▸ EXCERPTED RECORDS:
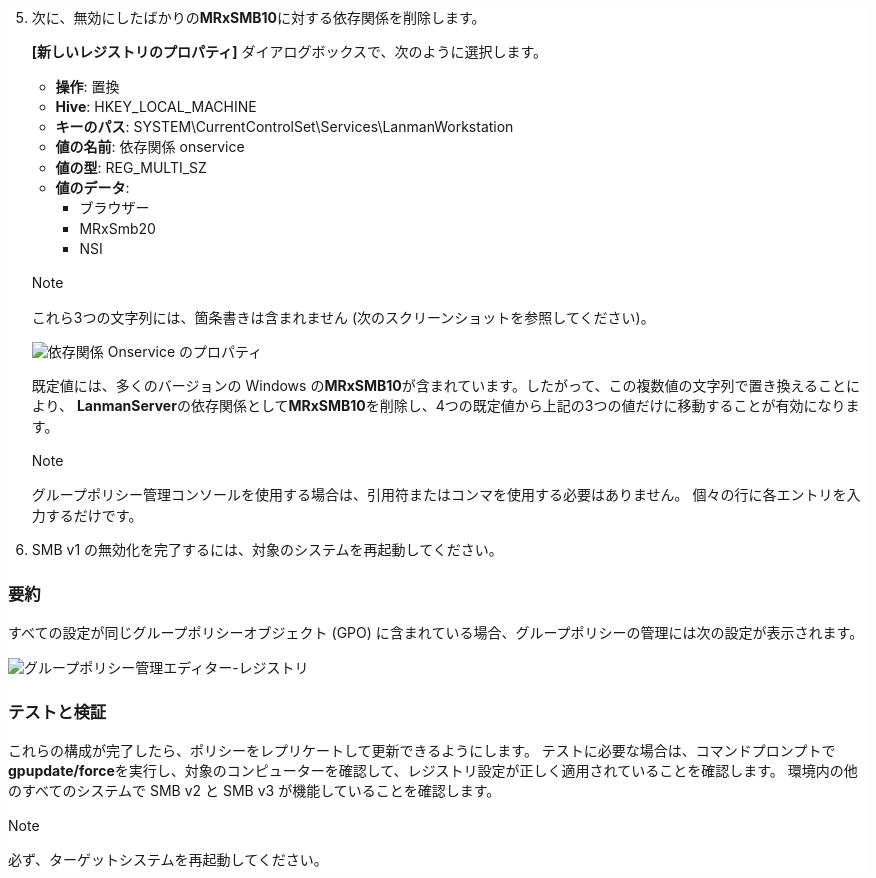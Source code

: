 5. 次に、無効にしたばかりの**MRxSMB10**に対する依存関係を削除します。

   **[新しいレジストリのプロパティ]** ダイアログボックスで、次のように選択します。 
 
   - **操作**: 置換
   - **Hive**: HKEY_LOCAL_MACHINE
   - **キーのパス**: SYSTEM\CurrentControlSet\Services\LanmanWorkstation
   - **値の名前**: 依存関係 onservice
   - **値の型**: REG_MULTI_SZ 
   - **値のデータ**:
      - ブラウザー
      - MRxSmb20
      - NSI
 
   > [!NOTE]
   > これら3つの文字列には、箇条書きは含まれません (次のスクリーンショットを参照してください)。

   ![依存関係 Onservice のプロパティ](media/detect-enable-and-disable-smbv1-v2-v3-6.png) 

   既定値には、多くのバージョンの Windows の**MRxSMB10**が含まれています。したがって、この複数値の文字列で置き換えることにより、 **LanmanServer**の依存関係として**MRxSMB10**を削除し、4つの既定値から上記の3つの値だけに移動することが有効になります。

   > [!NOTE]
   > グループポリシー管理コンソールを使用する場合は、引用符またはコンマを使用する必要はありません。 個々の行に各エントリを入力するだけです。

6. SMB v1 の無効化を完了するには、対象のシステムを再起動してください。

### <a name="summary"></a>要約

すべての設定が同じグループポリシーオブジェクト (GPO) に含まれている場合、グループポリシーの管理には次の設定が表示されます。

![グループポリシー管理エディター-レジストリ](media/detect-enable-and-disable-smbv1-v2-v3-7.png) 

### <a name="testing-and-validation"></a>テストと検証

これらの構成が完了したら、ポリシーをレプリケートして更新できるようにします。 テストに必要な場合は、コマンドプロンプトで**gpupdate/force**を実行し、対象のコンピューターを確認して、レジストリ設定が正しく適用されていることを確認します。 環境内の他のすべてのシステムで SMB v2 と SMB v3 が機能していることを確認します。

> [!NOTE]
> 必ず、ターゲットシステムを再起動してください。
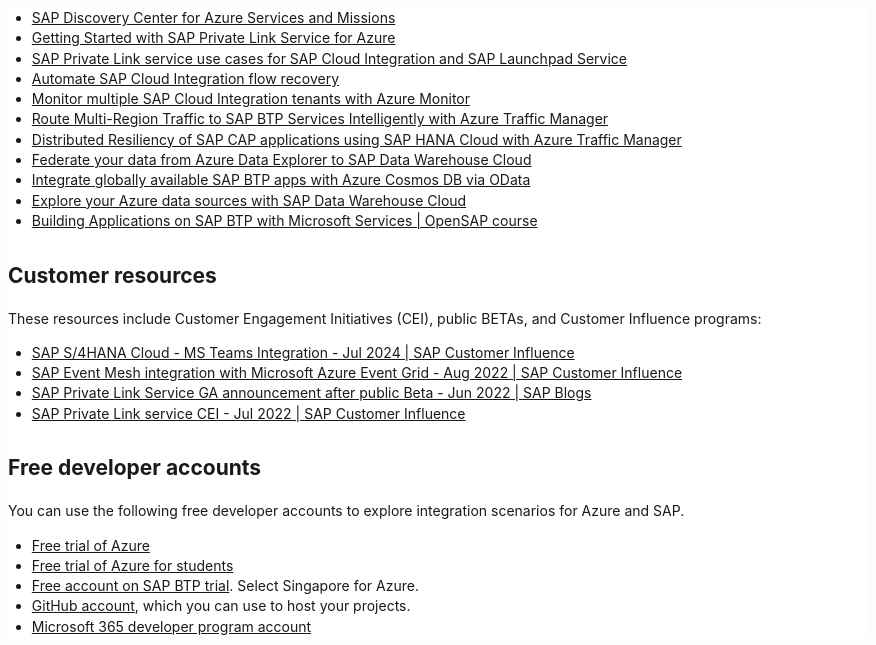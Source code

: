 - [SAP Discovery Center for Azure Services and Missions](https://discovery-center.cloud.sap/search/Azure)
- [Getting Started with SAP Private Link Service for Azure](https://blogs.sap.com/2021/12/29/getting-started-with-btp-private-link-service-for-azure/)
- [SAP Private Link service use cases for SAP Cloud Integration and SAP Launchpad Service](https://blogs.sap.com/2022/08/22/sap-private-link-service-use-cases-for-sap-cloud-integration-and-sap-launchpad/)
- [Automate SAP Cloud Integration flow recovery](https://blogs.sap.com/2022/03/04/how-to-notice-and-handle-faulty-cpi-iflow-states-automatically/)
- [Monitor multiple SAP Cloud Integration tenants with Azure Monitor](https://blogs.sap.com/2020/11/11/broadcast-cpi-errors-to-azure-monitor-via-scp-alert-notifications/)
- [Route Multi-Region Traffic to SAP BTP Services Intelligently with Azure Traffic Manager](https://discovery-center.cloud.sap/missiondetail/3603/)
- [Distributed Resiliency of SAP CAP applications using SAP HANA Cloud with Azure Traffic Manager](https://blogs.sap.com/2022/11/12/distributed-resiliency-of-sap-cap-applications-using-sap-hana-cloud-multi-zone-replication-with-azure-traffic-manager/)
- [Federate your data from Azure Data Explorer to SAP Data Warehouse Cloud](https://discovery-center.cloud.sap/missiondetail/3433/3473/)
- [Integrate globally available SAP BTP apps with Azure Cosmos DB via OData](https://blogs.sap.com/2021/06/11/sap-where-can-i-get-toilet-paper-an-implementation-of-the-geodes-pattern-with-s4-btp-and-azure-cosmosdb/)
- [Explore your Azure data sources with SAP Data Warehouse Cloud](https://discovery-center.cloud.sap/missiondetail/3656/3699/)
- [Building Applications on SAP BTP with Microsoft Services | OpenSAP course](https://open.sap.com/courses/btpma1)

## Customer resources

These resources include Customer Engagement Initiatives (CEI), public BETAs, and Customer Influence programs:

- [SAP S/4HANA Cloud - MS Teams Integration - Jul 2024 | SAP Customer Influence](https://influence.sap.com/sap/ino/#campaign/2836)
- [SAP Event Mesh integration with Microsoft Azure Event Grid - Aug 2022 | SAP Customer Influence](https://influence.sap.com/sap/ino/#campaign/2836)
- [SAP Private Link Service GA announcement after public Beta - Jun 2022 | SAP Blogs](https://blogs.sap.com/2022/06/22/sap-private-link-service-on-azure-is-now-generally-available-ga)
- [SAP Private Link service CEI - Jul 2022 | SAP Customer Influence](https://influence.sap.com/sap/ino/#campaign/3118)

## Free developer accounts

You can use the following free developer accounts to explore integration scenarios for Azure and SAP.

- [Free trial of Azure](https://azure.microsoft.com/free/)
- [Free trial of Azure for students](https://azure.microsoft.com/free/students/)
- [Free account on SAP BTP trial](https://developers.sap.com/tutorials/hcp-create-trial-account.html). Select Singapore for Azure.
- [GitHub account](https://github.com/), which you can use to host your projects.
- [Microsoft 365 developer program account](https://developer.microsoft.com/microsoft-365/dev-program)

▸ REQUIREMENT: Exclude the images, then output the data above word for word.

▸ EXPECTED OUTPUT:
Source code

: 5. 次に、無効にしたばかりの**MRxSMB10**に対する依存関係を削除します。

   **[新しいレジストリのプロパティ]** ダイアログボックスで、次のように選択します。 
 
   - **操作**: 置換
   - **Hive**: HKEY_LOCAL_MACHINE
   - **キーのパス**: SYSTEM\CurrentControlSet\Services\LanmanWorkstation
   - **値の名前**: 依存関係 onservice
   - **値の型**: REG_MULTI_SZ 
   - **値のデータ**:
      - ブラウザー
      - MRxSmb20
      - NSI
 
   > [!NOTE]
   > これら3つの文字列には、箇条書きは含まれません (次のスクリーンショットを参照してください)。

   ![依存関係 Onservice のプロパティ](media/detect-enable-and-disable-smbv1-v2-v3-6.png) 

   既定値には、多くのバージョンの Windows の**MRxSMB10**が含まれています。したがって、この複数値の文字列で置き換えることにより、 **LanmanServer**の依存関係として**MRxSMB10**を削除し、4つの既定値から上記の3つの値だけに移動することが有効になります。

   > [!NOTE]
   > グループポリシー管理コンソールを使用する場合は、引用符またはコンマを使用する必要はありません。 個々の行に各エントリを入力するだけです。

6. SMB v1 の無効化を完了するには、対象のシステムを再起動してください。

### <a name="summary"></a>要約

すべての設定が同じグループポリシーオブジェクト (GPO) に含まれている場合、グループポリシーの管理には次の設定が表示されます。

![グループポリシー管理エディター-レジストリ](media/detect-enable-and-disable-smbv1-v2-v3-7.png) 

### <a name="testing-and-validation"></a>テストと検証

これらの構成が完了したら、ポリシーをレプリケートして更新できるようにします。 テストに必要な場合は、コマンドプロンプトで**gpupdate/force**を実行し、対象のコンピューターを確認して、レジストリ設定が正しく適用されていることを確認します。 環境内の他のすべてのシステムで SMB v2 と SMB v3 が機能していることを確認します。

> [!NOTE]
> 必ず、ターゲットシステムを再起動してください。
Source code

: - [SAP Discovery Center for Azure Services and Missions](https://discovery-center.cloud.sap/search/Azure)
- [Getting Started with SAP Private Link Service for Azure](https://blogs.sap.com/2021/12/29/getting-started-with-btp-private-link-service-for-azure/)
- [SAP Private Link service use cases for SAP Cloud Integration and SAP Launchpad Service](https://blogs.sap.com/2022/08/22/sap-private-link-service-use-cases-for-sap-cloud-integration-and-sap-launchpad/)
- [Automate SAP Cloud Integration flow recovery](https://blogs.sap.com/2022/03/04/how-to-notice-and-handle-faulty-cpi-iflow-states-automatically/)
- [Monitor multiple SAP Cloud Integration tenants with Azure Monitor](https://blogs.sap.com/2020/11/11/broadcast-cpi-errors-to-azure-monitor-via-scp-alert-notifications/)
- [Route Multi-Region Traffic to SAP BTP Services Intelligently with Azure Traffic Manager](https://discovery-center.cloud.sap/missiondetail/3603/)
- [Distributed Resiliency of SAP CAP applications using SAP HANA Cloud with Azure Traffic Manager](https://blogs.sap.com/2022/11/12/distributed-resiliency-of-sap-cap-applications-using-sap-hana-cloud-multi-zone-replication-with-azure-traffic-manager/)
- [Federate your data from Azure Data Explorer to SAP Data Warehouse Cloud](https://discovery-center.cloud.sap/missiondetail/3433/3473/)
- [Integrate globally available SAP BTP apps with Azure Cosmos DB via OData](https://blogs.sap.com/2021/06/11/sap-where-can-i-get-toilet-paper-an-implementation-of-the-geodes-pattern-with-s4-btp-and-azure-cosmosdb/)
- [Explore your Azure data sources with SAP Data Warehouse Cloud](https://discovery-center.cloud.sap/missiondetail/3656/3699/)
- [Building Applications on SAP BTP with Microsoft Services | OpenSAP course](https://open.sap.com/courses/btpma1)

## Customer resources

These resources include Customer Engagement Initiatives (CEI), public BETAs, and Customer Influence programs:

- [SAP S/4HANA Cloud - MS Teams Integration - Jul 2024 | SAP Customer Influence](https://influence.sap.com/sap/ino/#campaign/2836)
- [SAP Event Mesh integration with Microsoft Azure Event Grid - Aug 2022 | SAP Customer Influence](https://influence.sap.com/sap/ino/#campaign/2836)
- [SAP Private Link Service GA announcement after public Beta - Jun 2022 | SAP Blogs](https://blogs.sap.com/2022/06/22/sap-private-link-service-on-azure-is-now-generally-available-ga)
- [SAP Private Link service CEI - Jul 2022 | SAP Customer Influence](https://influence.sap.com/sap/ino/#campaign/3118)

## Free developer accounts

You can use the following free developer accounts to explore integration scenarios for Azure and SAP.

- [Free trial of Azure](https://azure.microsoft.com/free/)
- [Free trial of Azure for students](https://azure.microsoft.com/free/students/)
- [Free account on SAP BTP trial](https://developers.sap.com/tutorials/hcp-create-trial-account.html). Select Singapore for Azure.
- [GitHub account](https://github.com/), which you can use to host your projects.
- [Microsoft 365 developer program account](https://developer.microsoft.com/microsoft-365/dev-program)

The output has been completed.